MAKALAH FILSAFAT ILMU

POSITIVISME LOGIS (WILHEM DILTHEY DAN LINGKARAN WINA)


Disusun Untuk Memenuhi Tugas
Mata Kuliah : Filsafat Ilmu
Dosen Pengampu : Ragil Meita Alfathy S.Pd., M.Pd

Penyusun
Kelompok 8 Perbankan Syariah C

Hilda Latifah Andini (2017202131)


Devi Dewi Anggraeni (2017202129)
Nisa Filzati Yuliasih (2017202133)
Reysa Aziz Eka Juliana (2017202134)

JURUSAN PERBANKAN SYARIAH


FAKULTAS EKONOMI DAN BISNIS ISLAM
UIN PROF. K.H SAIFUDDIN ZUHRI PURWOKERTO
KATA PENGANTAR

Puji Syukur kehadirat Allah SWT yang telah memberikan rahmat dan hidayah-Nya
sehingga kami dapat menyelesaikan tugas makalah yang berjudul “ Positivisme Logis
(Wilthem Dilthey dan Lingkaran Wina) “ ini tepat pada waktunya.
Adapun tujuan dari penulisan dari makalah ini adalah untuk memenuhi tugas dari ibu
Ragil Meita Alfathy S.Pd., M.Pd pada mata kuliah Filsafat Ilmu. Selain itu, makalah ini juga
bertujuan untuk menambah wawasan tentang Positivisme Logis (Wilthem Dilthey dan
Lingkaran Wina).
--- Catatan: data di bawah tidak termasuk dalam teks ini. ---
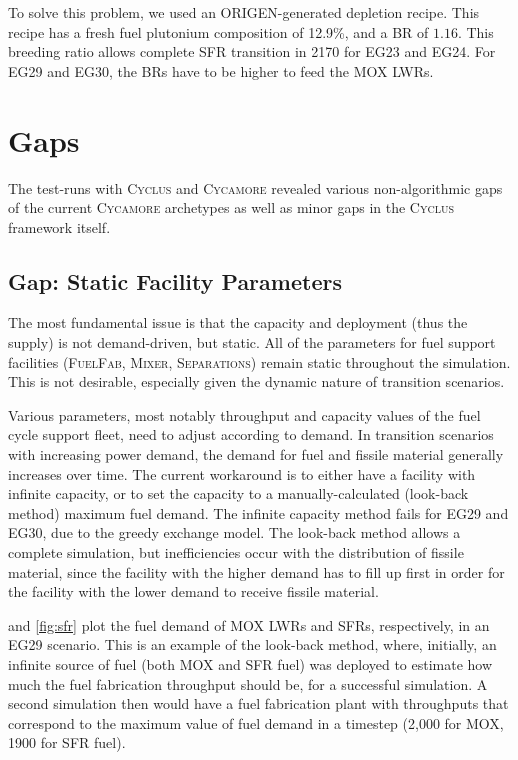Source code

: \documentclass{article}
\newcommand{\Cyclus}{\textsc{Cyclus}\xspace}%
\newcommand{\Cycamore}{\textsc{Cycamore}\xspace}%
\begin{document}
To solve this problem, we used an ORIGEN-generated depletion recipe. This recipe
has a fresh fuel plutonium composition of 12.9\%, and a BR of $1.16$. This breeding
ratio allows complete SFR transition in 2170 for EG23 and EG24. For EG29 and EG30,
the BRs have to be higher to feed the \gls{MOX} \glspl{LWR}. 


\section{Gaps}
The test-runs with \Cyclus and \Cycamore revealed various non-algorithmic gaps
of the current \Cycamore archetypes as well as minor gaps in the \Cyclus framework itself. 

\subsection{Gap: Static Facility Parameters}
The most fundamental issue is that the capacity and deployment (thus the supply) is not
demand-driven, but static. All of the parameters for fuel support facilities (\textsc{FuelFab}\xspace,
\textsc{Mixer}\xspace, \textsc{Separations}\xspace) remain static throughout the simulation.
This is not desirable, especially given the dynamic nature of transition scenarios. 

Various parameters, most notably throughput and capacity values of the fuel cycle support fleet,
need to adjust according to demand. In transition scenarios with increasing power demand, the 
demand for fuel and fissile material generally increases over time. The current workaround is to either
have a facility with infinite capacity, or to set the capacity to a manually-calculated (look-back method)
maximum fuel demand. The infinite capacity method fails for EG29 and EG30, due to the greedy exchange
model. The look-back method allows a complete simulation, but inefficiencies occur with the distribution
of fissile material, since the facility with the higher demand has to fill up first in order for the facility
with the lower demand to receive fissile material. 



 and \cref{fig:sfr} plot the fuel demand of \gls{MOX} \glspl{LWR} and \glspl{SFR},
respectively, in an EG29 scenario. This is an example of the look-back method, where, initially, an infinite source
of fuel (both \gls{MOX} and \gls{SFR} fuel) was deployed to estimate how much the fuel fabrication
throughput should be, for a successful simulation. A second simulation then would have a 
fuel fabrication plant with throughputs that correspond to the maximum value of fuel demand in a timestep
(2,000 for \gls{MOX}, 1900 for \gls{SFR} fuel).
\end{document}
Bagi para pembaca dan juga bagi penulis.
Kami mengucapkan terimakasih kepada ibu Ragil Meita Alfathy S.Pd., M.Pd selaku
dosen yang telah memberikan tugas ini sehingga dapat menambah pengetahuan dan wawasan
sesuai mata kuliah yang ditekuni.
Kami juga mengucapkan terimakasih kepada semua pihak yang telah membagi
pengetahuannya sehingga kami dapat menyelesaikan makalah ini. Kami menyadari makalah
yang kami tulis ini masih jauh dari kata sempurna. Oleh karena itu, kritik dan saran yang
membangunakan kami nantikan demi kesempurnaan makalah ini.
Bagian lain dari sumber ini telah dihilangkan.